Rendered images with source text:
━━━━━━━━
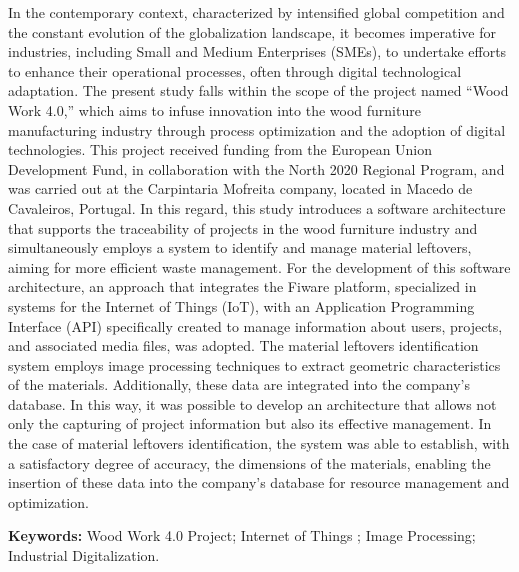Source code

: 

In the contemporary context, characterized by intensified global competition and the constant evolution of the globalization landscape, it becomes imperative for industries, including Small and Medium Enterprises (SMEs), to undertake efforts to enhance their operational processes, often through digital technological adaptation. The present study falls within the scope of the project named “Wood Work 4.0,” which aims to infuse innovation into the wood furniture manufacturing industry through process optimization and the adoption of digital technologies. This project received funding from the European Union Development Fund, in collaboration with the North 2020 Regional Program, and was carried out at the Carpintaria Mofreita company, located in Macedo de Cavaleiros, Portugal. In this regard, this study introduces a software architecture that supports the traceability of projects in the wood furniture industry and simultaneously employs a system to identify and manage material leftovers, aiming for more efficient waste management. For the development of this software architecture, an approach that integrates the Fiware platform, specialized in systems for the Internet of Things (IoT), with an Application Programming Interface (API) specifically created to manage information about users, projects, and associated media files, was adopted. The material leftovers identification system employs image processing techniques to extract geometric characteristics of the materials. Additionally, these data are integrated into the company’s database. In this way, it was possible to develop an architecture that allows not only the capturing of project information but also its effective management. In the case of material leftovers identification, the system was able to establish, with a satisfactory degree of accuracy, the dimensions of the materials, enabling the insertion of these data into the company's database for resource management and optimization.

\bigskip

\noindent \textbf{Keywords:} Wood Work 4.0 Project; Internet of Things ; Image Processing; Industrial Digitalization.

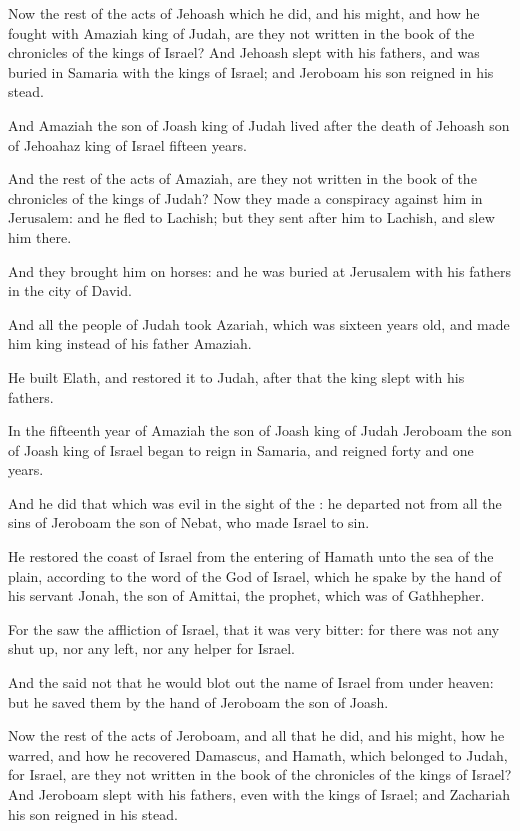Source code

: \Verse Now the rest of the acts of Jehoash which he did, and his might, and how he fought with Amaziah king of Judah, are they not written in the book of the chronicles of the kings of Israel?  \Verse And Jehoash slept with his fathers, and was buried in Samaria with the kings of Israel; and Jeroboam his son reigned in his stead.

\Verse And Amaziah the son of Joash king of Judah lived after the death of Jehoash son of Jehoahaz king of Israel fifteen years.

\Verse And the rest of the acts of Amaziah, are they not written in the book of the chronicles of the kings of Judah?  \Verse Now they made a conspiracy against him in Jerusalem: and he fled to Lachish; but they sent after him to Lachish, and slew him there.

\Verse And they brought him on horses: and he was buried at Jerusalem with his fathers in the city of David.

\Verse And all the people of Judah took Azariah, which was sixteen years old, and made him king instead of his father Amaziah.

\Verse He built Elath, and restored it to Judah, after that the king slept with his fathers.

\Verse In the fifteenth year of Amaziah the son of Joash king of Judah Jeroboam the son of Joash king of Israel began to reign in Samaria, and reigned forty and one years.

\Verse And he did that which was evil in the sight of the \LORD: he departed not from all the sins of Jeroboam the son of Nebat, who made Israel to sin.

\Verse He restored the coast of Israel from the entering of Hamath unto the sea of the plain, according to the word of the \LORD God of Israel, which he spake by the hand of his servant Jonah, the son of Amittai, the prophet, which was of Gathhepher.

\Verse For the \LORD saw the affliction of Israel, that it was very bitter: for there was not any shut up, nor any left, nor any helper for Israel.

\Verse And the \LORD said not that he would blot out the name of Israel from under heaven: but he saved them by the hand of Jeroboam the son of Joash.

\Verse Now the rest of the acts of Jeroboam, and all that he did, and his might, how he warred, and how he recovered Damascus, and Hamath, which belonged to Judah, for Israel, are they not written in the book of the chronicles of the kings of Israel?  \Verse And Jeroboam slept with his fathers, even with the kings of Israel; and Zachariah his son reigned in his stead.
━━━━━━━━
What you should do:
Could you return all lines from the records that include the word "buried"?

Response to the exercise:
: \Verse Now the rest of the acts of Jehoash which he did, and his might, and how he fought with Amaziah king of Judah, are they not written in the book of the chronicles of the kings of Israel?  \Verse And Jehoash slept with his fathers, and was buried in Samaria with the kings of Israel; and Jeroboam his son reigned in his stead.
\Verse And they brought him on horses: and he was buried at Jerusalem with his fathers in the city of David.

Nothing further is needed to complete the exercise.